* [WHAT TO PRODUCE]: Nothing but the lines below, from the first through the line containing "URL Rewriting Middleware</span></span>", should be set down, each one exactly and without pictures.

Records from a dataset
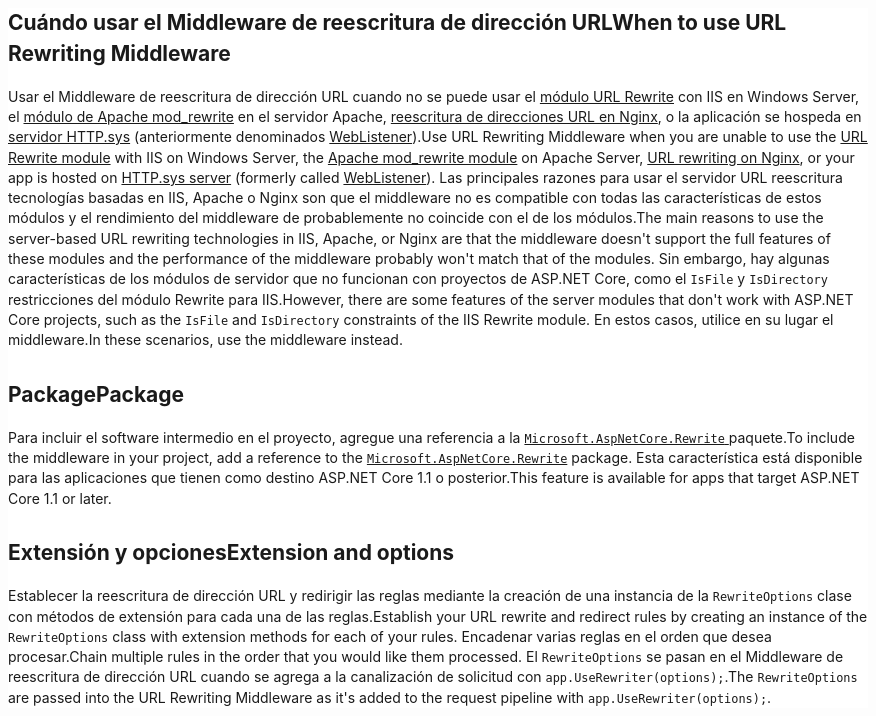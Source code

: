 ## <a name="when-to-use-url-rewriting-middleware"></a><span data-ttu-id="a9abe-149">Cuándo usar el Middleware de reescritura de dirección URL</span><span class="sxs-lookup"><span data-stu-id="a9abe-149">When to use URL Rewriting Middleware</span></span>
<span data-ttu-id="a9abe-150">Usar el Middleware de reescritura de dirección URL cuando no se puede usar el [módulo URL Rewrite](https://www.iis.net/downloads/microsoft/url-rewrite) con IIS en Windows Server, el [módulo de Apache mod_rewrite](https://httpd.apache.org/docs/2.4/rewrite/) en el servidor Apache, [reescritura de direcciones URL en Nginx](https://www.nginx.com/blog/creating-nginx-rewrite-rules/), o la aplicación se hospeda en [servidor HTTP.sys](xref:fundamentals/servers/httpsys) (anteriormente denominados [WebListener](xref:fundamentals/servers/weblistener)).</span><span class="sxs-lookup"><span data-stu-id="a9abe-150">Use URL Rewriting Middleware when you are unable to use the [URL Rewrite module](https://www.iis.net/downloads/microsoft/url-rewrite) with IIS on Windows Server, the [Apache mod_rewrite module](https://httpd.apache.org/docs/2.4/rewrite/) on Apache Server, [URL rewriting on Nginx](https://www.nginx.com/blog/creating-nginx-rewrite-rules/), or your app is hosted on [HTTP.sys server](xref:fundamentals/servers/httpsys) (formerly called [WebListener](xref:fundamentals/servers/weblistener)).</span></span> <span data-ttu-id="a9abe-151">Las principales razones para usar el servidor URL reescritura tecnologías basadas en IIS, Apache o Nginx son que el middleware no es compatible con todas las características de estos módulos y el rendimiento del middleware de probablemente no coincide con el de los módulos.</span><span class="sxs-lookup"><span data-stu-id="a9abe-151">The main reasons to use the server-based URL rewriting technologies in IIS, Apache, or Nginx are that the middleware doesn't support the full features of these modules and the performance of the middleware probably won't match that of the modules.</span></span> <span data-ttu-id="a9abe-152">Sin embargo, hay algunas características de los módulos de servidor que no funcionan con proyectos de ASP.NET Core, como el `IsFile` y `IsDirectory` restricciones del módulo Rewrite para IIS.</span><span class="sxs-lookup"><span data-stu-id="a9abe-152">However, there are some features of the server modules that don't work with ASP.NET Core projects, such as the `IsFile` and `IsDirectory` constraints of the IIS Rewrite module.</span></span> <span data-ttu-id="a9abe-153">En estos casos, utilice en su lugar el middleware.</span><span class="sxs-lookup"><span data-stu-id="a9abe-153">In these scenarios, use the middleware instead.</span></span>

## <a name="package"></a><span data-ttu-id="a9abe-154">Package</span><span class="sxs-lookup"><span data-stu-id="a9abe-154">Package</span></span>
<span data-ttu-id="a9abe-155">Para incluir el software intermedio en el proyecto, agregue una referencia a la [ `Microsoft.AspNetCore.Rewrite` ](https://www.nuget.org/packages/Microsoft.AspNetCore.Rewrite/) paquete.</span><span class="sxs-lookup"><span data-stu-id="a9abe-155">To include the middleware in your project, add a reference to the [`Microsoft.AspNetCore.Rewrite`](https://www.nuget.org/packages/Microsoft.AspNetCore.Rewrite/) package.</span></span> <span data-ttu-id="a9abe-156">Esta característica está disponible para las aplicaciones que tienen como destino ASP.NET Core 1.1 o posterior.</span><span class="sxs-lookup"><span data-stu-id="a9abe-156">This feature is available for apps that target ASP.NET Core 1.1 or later.</span></span>

## <a name="extension-and-options"></a><span data-ttu-id="a9abe-157">Extensión y opciones</span><span class="sxs-lookup"><span data-stu-id="a9abe-157">Extension and options</span></span>
<span data-ttu-id="a9abe-158">Establecer la reescritura de dirección URL y redirigir las reglas mediante la creación de una instancia de la `RewriteOptions` clase con métodos de extensión para cada una de las reglas.</span><span class="sxs-lookup"><span data-stu-id="a9abe-158">Establish your URL rewrite and redirect rules by creating an instance of the `RewriteOptions` class with extension methods for each of your rules.</span></span> <span data-ttu-id="a9abe-159">Encadenar varias reglas en el orden que desea procesar.</span><span class="sxs-lookup"><span data-stu-id="a9abe-159">Chain multiple rules in the order that you would like them processed.</span></span> <span data-ttu-id="a9abe-160">El `RewriteOptions` se pasan en el Middleware de reescritura de dirección URL cuando se agrega a la canalización de solicitud con `app.UseRewriter(options);`.</span><span class="sxs-lookup"><span data-stu-id="a9abe-160">The `RewriteOptions` are passed into the URL Rewriting Middleware as it's added to the request pipeline with `app.UseRewriter(options);`.</span></span>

* [WRITTEN SOLUTION]:
Source code

: ## <a name="when-to-use-url-rewriting-middleware"></a><span data-ttu-id="a9abe-149">Cuándo usar el Middleware de reescritura de dirección URL</span><span class="sxs-lookup"><span data-stu-id="a9abe-149">When to use URL Rewriting Middleware</span></span>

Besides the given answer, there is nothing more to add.